Menguatnya Mata uang dolar AS terhadap mata uang rupiah dan penyebab-penyebabnyaÂ
Menguatnya kekuatan dolar terhadap mata uang negara-negara di dunia terjadi secara terus menerus. Bahkan beberapa data menunjukan adanya situasi yang mirip dengan krisis yang parah pada mata uang di Asia pada tahun 1997-1998.
Meningkatkan kekuatan dolar AS sangatlah berpengaruh terhadap harga barang dan jasa hingga biaya utang dalam perekonomian internasional. Kalkulasi dari IMF menunjukkan setiap pelemahan sebanyak 10% suatu mata uang terhadap dolar AS, setara dengan naiknya angka inflasi 1% di negara yang nilai kursnya terdepresiasi.
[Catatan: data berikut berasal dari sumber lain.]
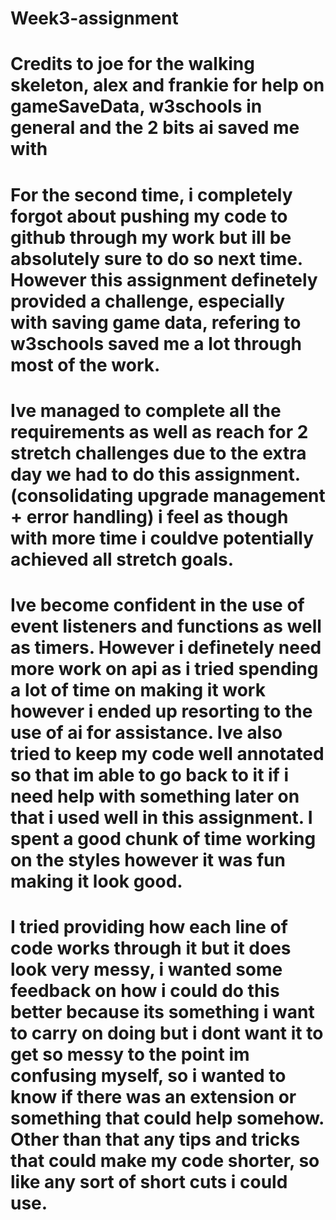 # Week3-assignment

# Credits to joe for the walking skeleton, alex and frankie for help on gameSaveData, w3schools in general and the 2 bits ai saved me with

# For the second time, i completely forgot about pushing my code to github through my work but ill be absolutely sure to do so next time. However this assignment definetely provided a challenge, especially with saving game data, refering to w3schools saved me a lot through most of the work.

# Ive managed to complete all the requirements as well as reach for 2 stretch challenges due to the extra day we had to do this assignment. (consolidating upgrade management + error handling) i feel as though with more time i couldve potentially achieved all stretch goals.

# Ive become confident in the use of event listeners and functions as well as timers. However i definetely need more work on api as i tried spending a lot of time on making it work however i ended up resorting to the use of ai for assistance. Ive also tried to keep my code well annotated so that im able to go back to it if i need help with something later on that i used well in this assignment. I spent a good chunk of time working on the styles however it was fun making it look good.

# I tried providing how each line of code works through it but it does look very messy, i wanted some feedback on how i could do this better because its something i want to carry on doing but i dont want it to get so messy to the point im confusing myself, so i wanted to know if there was an extension or something that could help somehow. Other than that any tips and tricks that could make my code shorter, so like any sort of short cuts i could use.
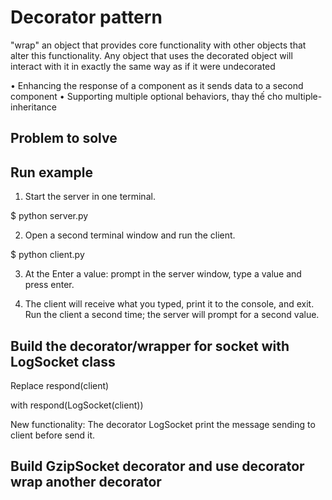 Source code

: # Decorator pattern

"wrap" an object that provides core functionality
with other objects that alter this functionality. Any object that uses the decorated
object will interact with it in exactly the same way as if it were undecorated


• Enhancing the response of a component as it sends data to a second component
• Supporting multiple optional behaviors, thay thế cho multiple-inheritance

## Problem to solve

## Run example

1. Start the server in one terminal.

$ python server.py

2. Open a second terminal window and run the client.

$ python client.py

3. At the Enter a value: prompt in the server window, type a value and press enter.

4. The client will receive what you typed, print it to the console, and exit. Run
the client a second time; the server will prompt for a second value.

## Build the decorator/wrapper for socket with LogSocket class
Replace  respond(client)

with respond(LogSocket(client))

New functionality: The decorator LogSocket print the message sending to client before send it.

## Build GzipSocket decorator and use decorator wrap another decorator
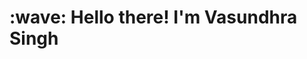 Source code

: <h1 align="left" id="vasundhrasingh25">:wave: Hello there! I'm Vasundhra Singh</h1>

<!--
**vasundhrasingh25/vasundhrasingh25** is a ✨ _special_ ✨ repository because its `README.md` (this file) appears on your GitHub profile.

Here are some ideas to get you started:


- 🔭 I’m currently working on ...
- 🌱 I’m currently learning ...
- 👯 I’m looking to collaborate on ...
- 🤔 I’m looking for help with ...
- 💬 Ask me about ...
- 📫 How to reach me: ...
- 😄 Pronouns: ...
- ⚡ Fun fact: ...
- -->

<!--![Github stats](https://github-readme-stats.vercel.app/api?username=vasundhrasingh25)-->
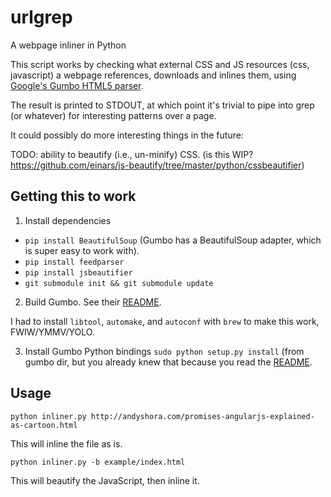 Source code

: # urlgrep

A webpage inliner in Python

This script works by checking what external CSS and JS resources (css, javascript)
a webpage references, downloads and inlines them, using [Google's Gumbo HTML5 parser](https://github.com/google/gumbo-parser).

The result is printed to STDOUT, at which point it's trivial to pipe into grep (or whatever) for interesting patterns over a page.

It could possibly do more interesting things in the future:

TODO: ability to beautify (i.e., un-minify) CSS. (is this WIP? https://github.com/einars/js-beautify/tree/master/python/cssbeautifier)

## Getting this to work

1) Install dependencies

* `pip install BeautifulSoup` (Gumbo has a BeautifulSoup adapter, which is super easy to work with).
* `pip install feedparser`
* `pip install jsbeautifier`
* `git submodule init && git submodule update`

2) Build Gumbo. See their [README](https://github.com/google/gumbo-parser/blob/master/README.md).

I had to install `libtool`, `automake`, and `autoconf` with `brew` to make this work, FWIW/YMMV/YOLO.

3) Install Gumbo Python bindings
`sudo python setup.py install` (from gumbo dir, but you already knew that because you read the [README](https://github.com/google/gumbo-parser/blob/master/README.md).

## Usage

`python inliner.py http://andyshora.com/promises-angularjs-explained-as-cartoon.html`

This will inline the file as is.

`python inliner.py -b example/index.html`

This will beautify the JavaScript, then inline it. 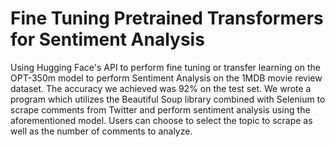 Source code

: # Fine Tuning Pretrained Transformers for Sentiment Analysis

Using Hugging Face's API to perform fine tuning or transfer learning on the OPT-350m model to perform Sentiment Analysis on the 1MDB movie review dataset. The accuracy we achieved was 92% on the test set. We wrote a program which utilizes the Beautiful Soup library combined with Selenium to scrape comments from Twitter and perform sentiment analysis using the aforementioned model. Users can choose to select the topic to scrape as well as the number of comments to analyze.
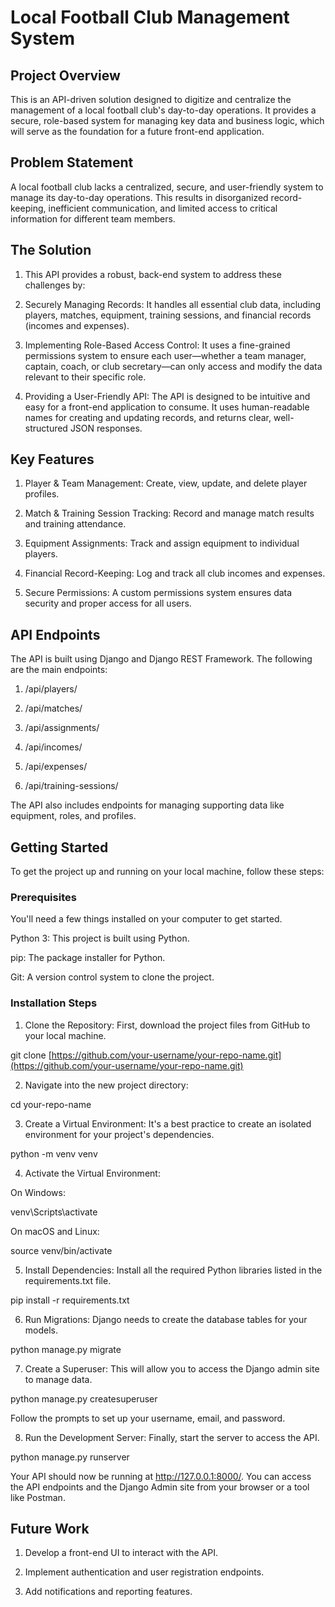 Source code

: # Local Football Club Management System
## Project Overview
  This is an API-driven solution designed to digitize and centralize the management of a local football club's day-to-day operations. It provides a secure, role-based system for managing key data and business logic, which will serve as the foundation for a future front-end application.

## Problem Statement
  A local football club lacks a centralized, secure, and user-friendly system to manage its day-to-day operations. This results in disorganized record-keeping, inefficient communication, and limited access to critical information for different team members.

## The Solution
  1. This API provides a robust, back-end system to address these challenges by:
  
  2. Securely Managing Records: It handles all essential club data, including players, matches, equipment, training sessions, and financial records (incomes and expenses).
  
  3. Implementing Role-Based Access Control: It uses a fine-grained permissions system to ensure each user—whether a team manager, captain, coach, or club secretary—can only access and modify the data relevant to their specific role.
  
  4. Providing a User-Friendly API: The API is designed to be intuitive and easy for a front-end application to consume. It uses human-readable names for creating and updating records, and returns clear, well-structured JSON responses.

## Key Features
  1. Player & Team Management: Create, view, update, and delete player profiles.
  
  2. Match & Training Session Tracking: Record and manage match results and training attendance.
  
  3. Equipment Assignments: Track and assign equipment to individual players.
  
  4. Financial Record-Keeping: Log and track all club incomes and expenses.
  
  5. Secure Permissions: A custom permissions system ensures data security and proper access for all users.

## API Endpoints
The API is built using Django and Django REST Framework. The following are the main endpoints:

  1. /api/players/
  
  2. /api/matches/
  
  3. /api/assignments/
  
  4. /api/incomes/
  
  5. /api/expenses/
  
  6. /api/training-sessions/
  
  The API also includes endpoints for managing supporting data like equipment, roles, and profiles.

## Getting Started
  To get the project up and running on your local machine, follow these steps:

### Prerequisites
  You'll need a few things installed on your computer to get started.
  
  Python 3: This project is built using Python.
  
  pip: The package installer for Python.
  
  Git: A version control system to clone the project.

### Installation Steps
1. Clone the Repository: First, download the project files from GitHub to your local machine.

  git clone [https://github.com/your-username/your-repo-name.git](https://github.com/your-username/your-repo-name.git)

2. Navigate into the new project directory:

  cd your-repo-name

3. Create a Virtual Environment: It's a best practice to create an isolated environment for your project's dependencies.

  python -m venv venv

4. Activate the Virtual Environment:

  On Windows:
  
  venv\Scripts\activate
  
  On macOS and Linux:
  
  source venv/bin/activate

5. Install Dependencies: Install all the required Python libraries listed in the requirements.txt file.

  pip install -r requirements.txt

6. Run Migrations: Django needs to create the database tables for your models.

  python manage.py migrate

7. Create a Superuser: This will allow you to access the Django admin site to manage data.

  python manage.py createsuperuser

  Follow the prompts to set up your username, email, and password.

8. Run the Development Server: Finally, start the server to access the API.

  python manage.py runserver

  Your API should now be running at http://127.0.0.1:8000/. You can access the API endpoints and the Django Admin site from your browser or a tool like Postman.

## Future Work
  1. Develop a front-end UI to interact with the API.

  2. Implement authentication and user registration endpoints.

  3. Add notifications and reporting features.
Kurs rupiah sendiri akhir Oktober 2022 tercatat mengalami pelemahan di angka 9,5% terhadap dolar AS, sekaligus menjadi level terendah dalam 2,5 tahun terakhir. Pada tanggal 26 Oktober 2022, mata uang rupiah tercatat melemah ke Rp. 15.620/US$, dan tidak menutup kemungkinan akan mencapai angka Rp. 16.000/US$ yang menurut beberapa pakar ekonomi sudah berbahaya. Meskipun demikian, Indonesia termasuk dalam negara-negara yang unggul di Asia dalam kekuatan nilai tukar mata uang terhadap dolar AS. Meningkatknya kurs dolar AS di pasar internasional ini adalah murni akibat kelangkaan pasokannya diseluruh dunia.
Terdapat beberapa faktor lokal dan global yang berpotensi membuat pelemahan rupiah terhadap dolar AS terjadi dalam waktu yang lama, diantaranya:
1. Kenaikan Suku Bunga Acuan AS
Kenaikan suku bunga AS merupakan faktor utama, karena kenaikan suku bunga acuan/ Fed fund rate membuat tingkat pengembalian investasi pada aset-aset berdenominasi dolar AS menjadi semakin menarik dan aman. Fenomena ini disimbolkan oleh tingkat imbal hasil atau yield obligasi pemeritah AS, yang saat ini untuk tenor 10 tahun sudah diatas 4% yang menjadi tertinggi sejqk krisis global pada tahun 2008.
Bank sentral AS (Fed) Â menaikkan suku bunga secara agresif dikarenakan inflasi yang mulai muncul. Fed menaikkan suku bunga hingga 300 basis poin (bp) dalam tempo tidak sampai satu tahun, menjadi 3.00-3.25% pada pertemuan September lalu.
Sebenarnya, tingkat inflasi tahunan AS sudah mejingkat sejak bulan Juni yaitu mencapai angka 9,1% menjadi 8,2% pada September, tetapi level 8% tetap tertinggi sejak era great inflation 1980-an. Karenanya, Fed diprediksi akan terus menaikkan suku bunga acuannya, hingga inflasi mereda di kisaran target jangka panjang 2%. Rapat FOMC selanjutnya berlangsung bulan depan, dan diprediksi ada kenaikan sehingga makin memperkering likuditas dolar AS.
2. Operasi Quantitative Tightening (QT),
Selain keanikan suku bunga, faktor lainnya ialah rencana Fed untuk menarik kembali dolar AS yang ada di sistem keuangan mereka, rencananya Fed akan menarik kembali lebih dari 552 miliar US$ pada akhir 2021 dan lebih dari 1,1 triliun pada akhir 2023.